Justice should be fair and impartial. Trump’s indictment is neither.
Anti-Trump prosecutors who use the law to further political ends are no better than pro-Trump partisans who think the law should be ignored if it restrains their hero.
Donald Trump thinks the establishment is out to get him.
In the former president’s telling, the Deep State — a shadowy conspiracy of elite politicians and bureaucrats — was working night and day to take him down. It would sound ridiculous, if only the powers that be didn’t keep working overtime to make it look so plausible.
The way Trump behaved in office was at odds with the pattern set by his more conventional predecessors. But just as unprecedented has been the intense emotional reaction to Trump from those whose positions he challenged.
The mainstream press was arrayed against him from the moment he came down the Trump Tower escalator in 2015 to announce his candidacy. He was impeached — twice. Everything he said was taken as gospel by his followers and as lies by his enemies, with neither bothering to consider the facts first.
After leaving office, Trump’s home was raided in what we were assured was a matter of the highest import. Yet more than six months later, that investigation has been quietly forgotten, just like the more extreme allegations debunked by the Mueller report.
It is hard to see New York County District Attorney Alvin Bragg’s indictment of Trump as anything but more of the same: a half-baked attempt to go after one man for who he is, not for what he has done.
But surely Trump deserves it, right? After all, much of what made his presidency so unprecedented was bad, norm-breaking, disruptive — and possibly illegal. Isn’t this merely his just desserts?
It is tempting to think so. Some of the extraordinary efforts against him — including his second impeachment — were justified. The Jan. 6, 2021, riot at the U.S. Capitol was a gross attack on this country and its system of government. To the extent Trump encouraged it, he deserved to be impeached.
But that does not mean that every subsequent effort against him is equally valid. Our system of laws prohibits acts, not people. Courthouses often feature the statue of justice personified, blindfolded and holding the scales. The allegory is obvious: We want justice to be fair and impartial.
Bragg’s case against Trump is neither.
It stems from an alleged campaign violation that, in typical Trump fashion, is made more salacious by the involvement of an adult film star.

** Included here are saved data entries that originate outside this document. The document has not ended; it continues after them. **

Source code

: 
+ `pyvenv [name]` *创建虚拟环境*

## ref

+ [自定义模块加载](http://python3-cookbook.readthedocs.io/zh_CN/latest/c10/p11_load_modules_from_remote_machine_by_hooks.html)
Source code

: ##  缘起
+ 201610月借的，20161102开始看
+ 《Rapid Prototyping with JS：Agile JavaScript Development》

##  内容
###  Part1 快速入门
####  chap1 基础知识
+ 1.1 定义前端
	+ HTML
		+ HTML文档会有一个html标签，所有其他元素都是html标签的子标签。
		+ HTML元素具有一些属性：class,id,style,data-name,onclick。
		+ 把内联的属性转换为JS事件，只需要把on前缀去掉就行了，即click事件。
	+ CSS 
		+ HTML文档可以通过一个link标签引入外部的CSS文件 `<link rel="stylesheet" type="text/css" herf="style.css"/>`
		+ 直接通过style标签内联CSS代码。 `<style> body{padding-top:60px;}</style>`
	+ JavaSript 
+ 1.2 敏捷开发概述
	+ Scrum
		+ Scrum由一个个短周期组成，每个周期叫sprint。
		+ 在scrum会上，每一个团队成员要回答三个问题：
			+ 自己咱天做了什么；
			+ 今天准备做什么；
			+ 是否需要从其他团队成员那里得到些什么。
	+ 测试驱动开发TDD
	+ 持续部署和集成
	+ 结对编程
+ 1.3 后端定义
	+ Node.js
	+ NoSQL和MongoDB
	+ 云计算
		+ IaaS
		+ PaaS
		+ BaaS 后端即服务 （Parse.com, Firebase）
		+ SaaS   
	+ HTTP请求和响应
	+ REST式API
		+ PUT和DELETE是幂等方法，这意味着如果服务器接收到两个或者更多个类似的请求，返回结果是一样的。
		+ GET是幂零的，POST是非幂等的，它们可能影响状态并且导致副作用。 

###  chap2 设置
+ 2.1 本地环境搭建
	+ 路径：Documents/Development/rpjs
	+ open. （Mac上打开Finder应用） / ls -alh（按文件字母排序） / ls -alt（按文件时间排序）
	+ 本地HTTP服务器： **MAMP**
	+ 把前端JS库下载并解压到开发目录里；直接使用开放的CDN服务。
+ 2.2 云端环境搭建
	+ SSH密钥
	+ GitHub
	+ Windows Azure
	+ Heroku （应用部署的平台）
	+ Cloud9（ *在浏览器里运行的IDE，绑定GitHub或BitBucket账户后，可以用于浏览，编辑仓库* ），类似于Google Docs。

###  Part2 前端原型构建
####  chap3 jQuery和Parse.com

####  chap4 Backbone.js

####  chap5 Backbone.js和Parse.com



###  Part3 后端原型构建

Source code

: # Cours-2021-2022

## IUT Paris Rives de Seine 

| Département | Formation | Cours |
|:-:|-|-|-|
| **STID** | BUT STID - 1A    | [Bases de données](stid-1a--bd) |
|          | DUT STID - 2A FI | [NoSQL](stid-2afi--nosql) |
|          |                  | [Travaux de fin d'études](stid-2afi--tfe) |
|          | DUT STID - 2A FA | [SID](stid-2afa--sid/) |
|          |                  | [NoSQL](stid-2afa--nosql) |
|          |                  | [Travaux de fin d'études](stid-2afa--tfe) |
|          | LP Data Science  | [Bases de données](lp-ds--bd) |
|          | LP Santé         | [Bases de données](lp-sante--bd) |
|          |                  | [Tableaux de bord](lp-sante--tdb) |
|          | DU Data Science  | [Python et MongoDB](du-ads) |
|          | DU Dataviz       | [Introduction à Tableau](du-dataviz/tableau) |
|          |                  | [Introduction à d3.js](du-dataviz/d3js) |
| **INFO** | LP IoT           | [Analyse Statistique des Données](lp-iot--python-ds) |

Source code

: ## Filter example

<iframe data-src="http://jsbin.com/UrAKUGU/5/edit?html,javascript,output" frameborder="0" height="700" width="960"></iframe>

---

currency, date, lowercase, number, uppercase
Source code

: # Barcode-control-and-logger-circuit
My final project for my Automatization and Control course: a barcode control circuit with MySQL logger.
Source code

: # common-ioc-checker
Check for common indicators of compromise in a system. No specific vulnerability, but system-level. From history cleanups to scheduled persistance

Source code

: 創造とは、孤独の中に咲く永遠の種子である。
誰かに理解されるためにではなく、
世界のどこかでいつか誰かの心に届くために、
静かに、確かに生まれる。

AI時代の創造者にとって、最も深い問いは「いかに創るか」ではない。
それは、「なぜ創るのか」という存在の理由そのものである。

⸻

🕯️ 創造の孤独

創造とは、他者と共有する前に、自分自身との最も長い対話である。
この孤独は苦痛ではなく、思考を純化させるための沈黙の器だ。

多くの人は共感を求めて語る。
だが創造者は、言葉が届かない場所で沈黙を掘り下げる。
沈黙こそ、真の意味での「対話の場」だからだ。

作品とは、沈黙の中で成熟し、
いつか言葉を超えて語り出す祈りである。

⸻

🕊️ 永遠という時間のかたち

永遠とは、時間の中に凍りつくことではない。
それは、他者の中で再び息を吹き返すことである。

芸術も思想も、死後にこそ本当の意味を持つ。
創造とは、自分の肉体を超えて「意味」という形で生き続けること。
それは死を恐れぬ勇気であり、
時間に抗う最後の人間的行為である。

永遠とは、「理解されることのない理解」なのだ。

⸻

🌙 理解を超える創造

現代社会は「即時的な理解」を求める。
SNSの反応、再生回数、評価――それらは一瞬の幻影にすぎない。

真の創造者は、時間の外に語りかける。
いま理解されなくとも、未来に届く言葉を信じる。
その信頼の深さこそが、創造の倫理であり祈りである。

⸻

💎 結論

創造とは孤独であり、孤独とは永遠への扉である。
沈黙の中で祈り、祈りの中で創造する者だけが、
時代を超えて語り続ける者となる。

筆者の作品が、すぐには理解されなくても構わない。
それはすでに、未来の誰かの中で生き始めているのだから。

The exact details will remain unknown until the indictment is published, but Trump’s lawyers have admitted that the alleged crime at the root of this investigation is indeed money paid by Trump’s lawyers in 2016 in exchange for silence about an extramarital affair 10 years earlier.

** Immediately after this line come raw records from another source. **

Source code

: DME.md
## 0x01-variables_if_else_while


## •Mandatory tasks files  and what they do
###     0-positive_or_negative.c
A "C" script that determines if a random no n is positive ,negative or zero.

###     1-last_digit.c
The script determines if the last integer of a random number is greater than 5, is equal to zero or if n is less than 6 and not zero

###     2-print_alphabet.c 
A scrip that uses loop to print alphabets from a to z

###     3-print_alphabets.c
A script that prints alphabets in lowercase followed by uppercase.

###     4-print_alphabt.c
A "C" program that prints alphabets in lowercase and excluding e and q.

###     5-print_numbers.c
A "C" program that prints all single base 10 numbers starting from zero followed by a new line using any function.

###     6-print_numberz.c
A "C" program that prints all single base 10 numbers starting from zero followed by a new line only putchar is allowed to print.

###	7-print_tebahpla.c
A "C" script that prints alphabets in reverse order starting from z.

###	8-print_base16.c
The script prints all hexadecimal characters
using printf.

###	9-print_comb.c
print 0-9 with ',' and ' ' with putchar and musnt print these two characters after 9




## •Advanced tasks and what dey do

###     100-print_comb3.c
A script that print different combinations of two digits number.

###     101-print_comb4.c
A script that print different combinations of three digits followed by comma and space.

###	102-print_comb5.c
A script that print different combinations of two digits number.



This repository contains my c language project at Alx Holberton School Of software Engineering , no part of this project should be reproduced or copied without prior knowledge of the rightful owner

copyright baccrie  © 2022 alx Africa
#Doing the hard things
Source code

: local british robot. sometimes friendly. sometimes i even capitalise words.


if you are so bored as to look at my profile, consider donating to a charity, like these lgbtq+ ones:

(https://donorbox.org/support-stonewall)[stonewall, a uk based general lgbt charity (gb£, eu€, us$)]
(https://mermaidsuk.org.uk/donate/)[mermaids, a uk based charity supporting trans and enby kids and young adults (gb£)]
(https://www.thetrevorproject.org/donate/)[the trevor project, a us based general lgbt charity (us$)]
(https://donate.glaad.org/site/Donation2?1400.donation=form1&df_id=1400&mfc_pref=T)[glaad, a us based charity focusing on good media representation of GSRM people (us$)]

Having an affair is immoral, but not a crime — those of us old enough to remember Bill Clinton’s impeachment have heard this many times. What is the crime here, then? Federal prosecutors investigated the hush money payment as a campaign violation — not because Trump paid it with campaign funds, but because he paid it with his own corporation’s money. This, they allege, makes it a campaign donation (because it helped the campaign), and since corporations cannot make campaign donations, this was a crime.
Trump’s lawyer, Michael Cohen, who facilitated the payments, pleaded guilty to campaign violations (and lying to Congress), but the feds never charged him. Why? Because the case — already tenuous to begin with — would have been difficult to prove against Trump. Federal prosecutors indicted Democrat John Edwards for a similar crime in 2011, but couldn’t convince a jury to convict. If anything, campaign finance violations usually result in fines, not jail time.
So, we have a federal crime that the U.S. Attorney’s Office thought it couldn’t prove in 2018. How does any of this involve the state of New York? Bragg alleges that by using money from his corporation to violate federal law, Trump committed the state-law crime of falsifying business records. Because this happened in New York, Bragg says it’s a state crime, and the grand jury agreed.
This crime is typically a misdemeanor in New York, and Bragg has famously declined to prosecute nonviolent misdemeanors. Moreover, misdemeanors in New York have a two-year statute of limitations. But again, justice isn’t exactly blind here.
Bragg calls this corporate records violation a felony by saying the falsification was in aid of another crime — a federal crime with which Trump was never even charged, let alone convicted. And even most felonies (including this one) have a five-year statute of limitations, which also expired two years ago.
If you were inclined to believe that the establishment is out to get Trump, Bragg’s credulity-straining charges would be exhibit A.
We are increasingly divided between conspiracy theorists on both sides: those who want Trump to get away with everything (because they like him), and those who want to lock him up, law or no law (because they hate him). True justice requires honest brokers who live up to high ideals. Instead, we have anti-Trump prosecutors who use the law to further political ends and pro-Trump partisans who think the law should all be ignored if it restrains their hero.
A republic cannot long endure like this.
Liberal democracy asks a lot of its citizens. We are meant to put aside tribalist emotions in favor of neutral principles and high ideals. It is not easy. But the reward — equal justice under law — is well worth the price. It is one of the ideals that made this country great. The law is meant to be about justice, not the extension of tribal politics by other means.